Standard Process of Data Analysis
- Analysis with Real-World Data
- Data Cleaning
- Analytic Frameworks
- Exploratory Data Analysis
- Trend Analysis based on Rolling Average
In this analysis, I have investigated the movie dataset collected from 1970 to 2015. For the comparable analysis over the years, adjusted budgets and adjusted revenues are taken. Movies with zero budgets are practically unreliable, so they are dropped at the beginning of the investigation.
- Among twenty genres, the heyday of each genre is all different. For example, the genre music dominates in 2015, and Adult genre dominated in 1970. Drama was the steadily best-loved genre over the years. Also, there are several years that comedy genre was more popluar than drama.

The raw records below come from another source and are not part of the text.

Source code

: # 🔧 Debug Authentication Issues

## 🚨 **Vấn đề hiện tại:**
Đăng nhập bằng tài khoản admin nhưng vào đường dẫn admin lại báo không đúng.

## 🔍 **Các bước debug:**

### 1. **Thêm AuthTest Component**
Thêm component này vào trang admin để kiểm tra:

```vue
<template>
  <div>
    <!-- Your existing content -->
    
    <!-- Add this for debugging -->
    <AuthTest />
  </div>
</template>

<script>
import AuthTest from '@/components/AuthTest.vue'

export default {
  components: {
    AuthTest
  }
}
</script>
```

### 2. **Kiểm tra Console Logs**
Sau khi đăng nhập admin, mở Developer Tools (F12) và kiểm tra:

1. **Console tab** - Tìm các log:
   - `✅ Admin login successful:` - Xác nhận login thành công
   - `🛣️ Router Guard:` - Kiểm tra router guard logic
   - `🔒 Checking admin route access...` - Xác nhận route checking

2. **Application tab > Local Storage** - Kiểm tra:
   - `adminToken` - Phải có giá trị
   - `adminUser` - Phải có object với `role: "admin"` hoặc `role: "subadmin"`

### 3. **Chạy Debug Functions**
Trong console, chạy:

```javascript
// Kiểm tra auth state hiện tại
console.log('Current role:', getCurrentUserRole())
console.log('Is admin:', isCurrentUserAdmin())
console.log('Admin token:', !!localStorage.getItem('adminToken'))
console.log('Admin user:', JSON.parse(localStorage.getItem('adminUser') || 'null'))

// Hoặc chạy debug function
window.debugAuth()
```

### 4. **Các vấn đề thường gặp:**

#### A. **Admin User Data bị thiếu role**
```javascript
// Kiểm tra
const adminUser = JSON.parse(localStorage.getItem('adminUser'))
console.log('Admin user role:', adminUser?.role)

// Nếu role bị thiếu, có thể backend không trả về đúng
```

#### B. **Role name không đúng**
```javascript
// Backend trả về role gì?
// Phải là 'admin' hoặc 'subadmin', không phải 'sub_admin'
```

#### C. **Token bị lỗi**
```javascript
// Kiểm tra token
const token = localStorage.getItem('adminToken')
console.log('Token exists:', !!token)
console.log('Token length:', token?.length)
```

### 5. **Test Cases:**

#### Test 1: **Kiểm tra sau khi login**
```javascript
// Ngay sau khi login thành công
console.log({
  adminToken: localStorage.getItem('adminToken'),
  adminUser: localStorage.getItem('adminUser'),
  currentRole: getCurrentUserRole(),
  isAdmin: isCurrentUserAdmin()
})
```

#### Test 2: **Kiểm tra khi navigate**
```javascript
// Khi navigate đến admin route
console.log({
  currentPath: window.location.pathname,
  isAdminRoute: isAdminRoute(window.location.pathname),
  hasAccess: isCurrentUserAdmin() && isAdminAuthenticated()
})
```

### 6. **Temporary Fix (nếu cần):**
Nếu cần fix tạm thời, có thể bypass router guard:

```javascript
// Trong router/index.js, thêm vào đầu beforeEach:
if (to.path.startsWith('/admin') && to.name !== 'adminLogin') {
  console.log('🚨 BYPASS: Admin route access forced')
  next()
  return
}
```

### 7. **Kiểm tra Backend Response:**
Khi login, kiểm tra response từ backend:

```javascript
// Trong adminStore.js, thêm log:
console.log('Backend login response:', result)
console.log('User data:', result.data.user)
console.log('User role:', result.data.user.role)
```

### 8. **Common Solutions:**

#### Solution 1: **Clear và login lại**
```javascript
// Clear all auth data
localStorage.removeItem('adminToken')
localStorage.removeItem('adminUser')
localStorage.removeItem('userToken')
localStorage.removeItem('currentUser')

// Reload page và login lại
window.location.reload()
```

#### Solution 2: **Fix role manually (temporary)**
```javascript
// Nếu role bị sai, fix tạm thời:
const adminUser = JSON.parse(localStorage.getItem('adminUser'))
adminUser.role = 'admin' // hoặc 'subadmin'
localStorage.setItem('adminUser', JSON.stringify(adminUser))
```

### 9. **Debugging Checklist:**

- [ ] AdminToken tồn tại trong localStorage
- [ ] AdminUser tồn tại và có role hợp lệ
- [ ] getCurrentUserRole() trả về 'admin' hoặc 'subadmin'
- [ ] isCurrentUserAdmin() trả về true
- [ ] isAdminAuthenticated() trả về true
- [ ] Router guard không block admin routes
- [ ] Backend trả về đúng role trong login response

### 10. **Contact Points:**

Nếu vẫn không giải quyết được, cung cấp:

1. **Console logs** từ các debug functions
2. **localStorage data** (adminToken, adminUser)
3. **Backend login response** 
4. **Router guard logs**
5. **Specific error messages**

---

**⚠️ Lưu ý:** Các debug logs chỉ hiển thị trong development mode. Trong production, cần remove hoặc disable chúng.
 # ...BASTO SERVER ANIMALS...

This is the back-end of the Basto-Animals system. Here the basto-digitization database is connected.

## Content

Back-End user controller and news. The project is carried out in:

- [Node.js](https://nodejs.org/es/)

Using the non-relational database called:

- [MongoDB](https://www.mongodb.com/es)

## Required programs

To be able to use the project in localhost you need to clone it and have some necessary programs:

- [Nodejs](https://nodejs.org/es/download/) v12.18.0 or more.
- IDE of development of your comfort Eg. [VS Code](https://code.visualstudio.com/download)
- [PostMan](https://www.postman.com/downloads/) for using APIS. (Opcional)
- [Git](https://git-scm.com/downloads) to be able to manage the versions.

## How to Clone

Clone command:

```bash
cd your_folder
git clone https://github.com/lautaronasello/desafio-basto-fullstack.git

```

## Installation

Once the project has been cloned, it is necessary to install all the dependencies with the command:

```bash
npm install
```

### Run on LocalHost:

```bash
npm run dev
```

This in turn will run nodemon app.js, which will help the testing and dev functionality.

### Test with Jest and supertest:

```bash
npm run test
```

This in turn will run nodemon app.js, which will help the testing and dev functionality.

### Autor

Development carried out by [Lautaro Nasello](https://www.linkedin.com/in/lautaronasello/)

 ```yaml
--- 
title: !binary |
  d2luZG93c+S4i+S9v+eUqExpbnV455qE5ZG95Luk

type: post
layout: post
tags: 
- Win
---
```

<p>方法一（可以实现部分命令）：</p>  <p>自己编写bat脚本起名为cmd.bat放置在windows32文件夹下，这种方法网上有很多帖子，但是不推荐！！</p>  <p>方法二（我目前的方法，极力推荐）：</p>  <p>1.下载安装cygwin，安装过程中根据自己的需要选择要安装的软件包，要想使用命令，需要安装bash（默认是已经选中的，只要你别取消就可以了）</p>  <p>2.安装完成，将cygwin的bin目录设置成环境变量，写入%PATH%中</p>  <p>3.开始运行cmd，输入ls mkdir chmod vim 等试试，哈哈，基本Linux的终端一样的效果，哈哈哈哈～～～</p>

- The properties such as popularity, running time, vote and budget of movies are positively related with the high revenue of movies.
- The average revenue of movies which belong to the two genres: Drama or Comedy is significantly less than the revenue from non-Drama or non-Comedy movies, at a significant level 0.05.
- While the number of movies released in each year is growing fast and the movies enjoy the rise in its popularity over the years, the average revenue of movies released in individual year is gradually decreasing since 1980.
- One limitation of this analysis is the comparisons between genres. A majority of movies are consisted of the mixture of several genres. Since genres are not completely independent, it is difficult to measure the average popularity / revenue of each single genre and compare one another. Also, there might be able to exist the combination effects. For example, drama is the most popluar genre from year to year because drama can easily combined with other genres, such as action-drama, thriller-drama, comedy-drama and so on.